PLEASE READ THE IMPORTANT DISCLOSURES BELOW:
*Commissions associated with trades that are executed on January 29, 2010 through Scotia iTRADE will be rebated back to your Scotia iTRADE account by February 10, 2010, up to a maximum rebate of CDN $100 per customer. Offer valid only for existing Scotia iTRADE customers. Fees (including, without limitation, ECN fees and broker-assist fees) are not eligible for rebate. Commission rebates and other Scotia iTRADE offers have no cash redemption value. This offer cannot be transferred. For eligible Scotia iTRADE customers who have qualified for another Scotia iTRADE promotional commission rebate offer that is still in effect in accordance with its terms on January 29, 2010 as determined by Scotia iTRADE in its sole discretion ("Previous Offer"), commission rebate of up to CDN $100 will first be applied in accordance with this offer to trades that are executed on January 29, 2010 through Scotia iTRADE, after which Previous Offer, if applicable, will be applied in accordance with its terms to remainder of trades, if any, that are executed on January 29, 2010 through Scotia iTRADE.


----------



## martinv

Well, they fixed it, sort of. They added CIBC to the "easy transfer" drop down list but.....I have to go into our joint account using my wife's ID and password. If I log in as usual with my ID and password it doesn't show up!
Grrrr....
The good part is that I bought some shares for my TFSA and the commission is "free" today. Customer appreciation day! Rebates on commissions up too $100 apparently.
Of course the share price went down as soon as the trade went through.
Is it just me or does the share price always drop after you buy and goes up after you sell. Maybe it is supposed to work that way.


----------



## mario 1

martinv said:


> Well, they fixed it, sort of.
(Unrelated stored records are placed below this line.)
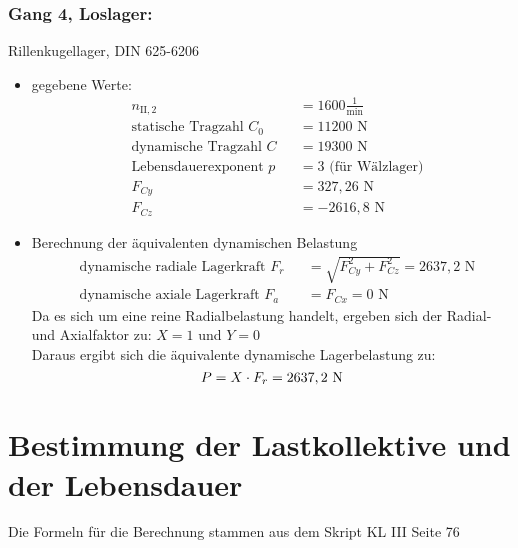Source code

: \subsubsection{Gang 4, Loslager:} Rillenkugellager, DIN 625-6206\\
\begin{itemize}
	\item gegebene Werte:
	\begin{align*}
	&n_{{\mathord{\mathrm{II}},2}} &&=  1600 \frac{1}{\text{min}} \\
	&\text{statische Tragzahl } C_{0} &&= 11200 \text{ N}\\
	&\text{dynamische Tragzahl } C &&= 19300\text{ N} \\
	&\text{Lebensdauerexponent } p &&= 3 \text{ (für Wälzlager)} \\
	&F_{Cy} && = 327,26 \text{ N}\\
	&F_{Cz} && = -2616,8 \text{ N}
	\end{align*} 
	\item Berechnung der äquivalenten dynamischen Belastung
	\begin{align*}
	&\text{dynamische radiale Lagerkraft } F_r&& = \sqrt{F_{Cy}^2 + F_{Cz}^2 } =2637,2 \text{ N} \\
	&\text{dynamische axiale Lagerkraft } F_a&& = F_{Cx} = 0\text{ N}
	\end{align*} 
	Da es sich um eine reine Radialbelastung handelt, ergeben sich der Radial- und Axialfaktor zu: $X= 1$ und $Y=0$\\
	Daraus ergibt sich die äquivalente dynamische Lagerbelastung zu:  
	\[
	P= X \cdot F_r =2637,2\text{ N}
	\]
\end{itemize}
\newpage

\section{Bestimmung der Lastkollektive und der Lebensdauer}
Die Formeln für die Berechnung stammen aus dem Skript KL III Seite 76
They added CIBC to the "easy transfer" drop down list but.....I have to go into our joint account using my wife's ID and password. If I log in as usual with my ID and password it doesn't show up!
> Grrrr....
> The good part is that I bought some shares for my TFSA and the commission is "free" today. Customer appreciation day! Rebates on commissions up too $100 apparently.
> Of course the share price went down as soon as the trade went through.
> Is it just me or does the share price always drop after you buy and goes up after you sell. Maybe it is supposed to work that way.
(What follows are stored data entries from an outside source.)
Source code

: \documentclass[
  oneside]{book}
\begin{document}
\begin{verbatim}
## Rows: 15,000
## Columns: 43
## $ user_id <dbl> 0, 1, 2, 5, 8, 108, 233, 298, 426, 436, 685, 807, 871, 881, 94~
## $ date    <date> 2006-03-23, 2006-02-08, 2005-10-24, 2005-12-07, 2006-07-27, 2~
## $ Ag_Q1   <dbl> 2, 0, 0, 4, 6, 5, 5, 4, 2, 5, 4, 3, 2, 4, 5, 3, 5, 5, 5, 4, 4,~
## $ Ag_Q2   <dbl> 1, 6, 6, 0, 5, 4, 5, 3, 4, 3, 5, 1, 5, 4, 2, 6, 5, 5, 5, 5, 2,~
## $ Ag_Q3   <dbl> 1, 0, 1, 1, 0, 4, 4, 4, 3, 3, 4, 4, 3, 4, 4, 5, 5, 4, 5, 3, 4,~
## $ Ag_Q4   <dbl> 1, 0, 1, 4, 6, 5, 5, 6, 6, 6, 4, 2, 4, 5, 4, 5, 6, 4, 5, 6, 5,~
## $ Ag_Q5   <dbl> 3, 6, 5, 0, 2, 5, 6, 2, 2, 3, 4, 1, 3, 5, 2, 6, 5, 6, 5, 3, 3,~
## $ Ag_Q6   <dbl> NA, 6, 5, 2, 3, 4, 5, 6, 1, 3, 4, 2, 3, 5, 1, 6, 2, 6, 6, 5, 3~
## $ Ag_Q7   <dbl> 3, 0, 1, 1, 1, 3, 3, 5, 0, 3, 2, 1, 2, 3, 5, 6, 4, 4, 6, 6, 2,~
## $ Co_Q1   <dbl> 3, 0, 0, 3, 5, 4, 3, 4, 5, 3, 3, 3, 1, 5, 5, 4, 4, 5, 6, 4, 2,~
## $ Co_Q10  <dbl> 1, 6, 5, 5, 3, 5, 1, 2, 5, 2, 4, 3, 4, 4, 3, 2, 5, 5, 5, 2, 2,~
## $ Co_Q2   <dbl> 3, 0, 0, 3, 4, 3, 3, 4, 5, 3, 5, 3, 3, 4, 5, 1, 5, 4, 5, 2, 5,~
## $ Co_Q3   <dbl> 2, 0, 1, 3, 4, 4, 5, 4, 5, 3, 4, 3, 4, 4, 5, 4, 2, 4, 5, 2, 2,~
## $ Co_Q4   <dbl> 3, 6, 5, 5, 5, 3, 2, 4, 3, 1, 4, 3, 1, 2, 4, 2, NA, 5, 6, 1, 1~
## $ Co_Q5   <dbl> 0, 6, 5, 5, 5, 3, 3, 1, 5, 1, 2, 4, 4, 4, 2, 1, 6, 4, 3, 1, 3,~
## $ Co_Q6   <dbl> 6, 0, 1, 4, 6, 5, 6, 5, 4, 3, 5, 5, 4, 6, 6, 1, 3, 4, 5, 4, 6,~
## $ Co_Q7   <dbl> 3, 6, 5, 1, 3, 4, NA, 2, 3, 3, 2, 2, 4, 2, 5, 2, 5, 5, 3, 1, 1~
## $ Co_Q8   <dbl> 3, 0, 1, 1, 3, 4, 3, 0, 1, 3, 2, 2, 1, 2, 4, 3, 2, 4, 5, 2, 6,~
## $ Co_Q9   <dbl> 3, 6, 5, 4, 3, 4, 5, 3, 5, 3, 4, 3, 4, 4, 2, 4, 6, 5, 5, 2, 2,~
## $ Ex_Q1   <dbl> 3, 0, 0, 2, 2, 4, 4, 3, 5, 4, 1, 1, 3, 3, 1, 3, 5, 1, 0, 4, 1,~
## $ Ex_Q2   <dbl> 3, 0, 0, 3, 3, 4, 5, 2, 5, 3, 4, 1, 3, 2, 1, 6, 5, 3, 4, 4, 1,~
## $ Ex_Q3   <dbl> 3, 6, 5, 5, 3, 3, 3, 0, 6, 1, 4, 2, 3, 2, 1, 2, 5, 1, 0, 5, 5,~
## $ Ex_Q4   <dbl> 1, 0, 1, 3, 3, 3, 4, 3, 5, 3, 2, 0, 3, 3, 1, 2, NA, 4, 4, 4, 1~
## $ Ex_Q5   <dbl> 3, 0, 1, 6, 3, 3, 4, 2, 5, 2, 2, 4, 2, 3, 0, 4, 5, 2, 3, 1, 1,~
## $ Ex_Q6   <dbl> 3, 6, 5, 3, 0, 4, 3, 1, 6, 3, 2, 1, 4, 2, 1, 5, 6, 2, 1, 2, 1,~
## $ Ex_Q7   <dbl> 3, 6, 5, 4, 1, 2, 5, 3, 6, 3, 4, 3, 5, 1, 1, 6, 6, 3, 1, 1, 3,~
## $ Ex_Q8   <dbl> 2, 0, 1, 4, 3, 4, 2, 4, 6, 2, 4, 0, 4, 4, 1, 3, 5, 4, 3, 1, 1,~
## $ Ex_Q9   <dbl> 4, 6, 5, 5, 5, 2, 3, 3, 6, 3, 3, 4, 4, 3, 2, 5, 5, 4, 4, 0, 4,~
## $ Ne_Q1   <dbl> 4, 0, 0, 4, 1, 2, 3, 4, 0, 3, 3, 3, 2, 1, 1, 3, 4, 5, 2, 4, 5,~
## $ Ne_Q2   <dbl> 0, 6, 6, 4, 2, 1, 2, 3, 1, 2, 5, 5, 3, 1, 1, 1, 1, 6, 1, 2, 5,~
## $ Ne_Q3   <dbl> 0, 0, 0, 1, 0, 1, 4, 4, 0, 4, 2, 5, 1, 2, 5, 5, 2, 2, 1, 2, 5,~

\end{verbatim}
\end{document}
No it's not just you, happens to me all the time, especially on the sell side.


----------



## LMD

*Book Values*

Does anyone really think they'll actually ever correct the book values of peoples' mutual funds?


----------



## takingprofits

itrade not working again today. I thought the problems were over - apparently not. My orders are not executing today and this has cost me a lot of money.

It is time to move on - staying is costing me too much money.


----------



## lister

Issues this morning...


----------



## mario 1

Good luck trying to get through on the phone


----------



## nomad

How is iTrade been lately for the users? I'm thinking of switching to iTrade from HSBC, but after reading this topic, not so sure. Any other suggestions?


----------



## mario 1

Haven't had a problem for awhile. Most of the problems were related to
the switch to Scotia.
I give it a thumbs up for now.


----------



## HaroldCrump

Their online trading seems to be unavailable this morning.
Is anyone else experiencing this or just me?


----------



## cannon_fodder

Well, iTrade does it again.

My wife used to have a spousal RRSP with E*Trade. Before that it was with RBC... before that it was with BMO Investorline. In every case if she made a contribution to her RRSP it would be attributed to her. If I contributed to it, the receipt was in my name.

BUT, this is Scotia iTrade's response:

_Dear Mr. XXXX,

Thank you for choosing Scotia iTRADE.

By default, all deposits/contributions made into a Spousal RRSP account are attributed to the spouse. To answer your question, yes your wife can transfer money into her Spousal RRSP account and have the contribution receipt in her name, but it can only be done in two ways: 

1) The first is to call our Customer Service department and make the request with an agent and specify that the contribution is to be a regular contribution and not a spousal contribution. 



2) The second way to do it is to use our “transfer funds” service online (not the Easy Transfer service). To do this, login to the account and go to Accounts -> Account Services -> Account Inquiries -> Transfer Funds (including Currency Conversion). Here you can fill out the form and choose which account to transfer the funds “from” and which account to transfer the funds “to” but you must indicate in the message box that this is a regular contribution, otherwise it will be treated as a spousal contribution by default (as mentioned above).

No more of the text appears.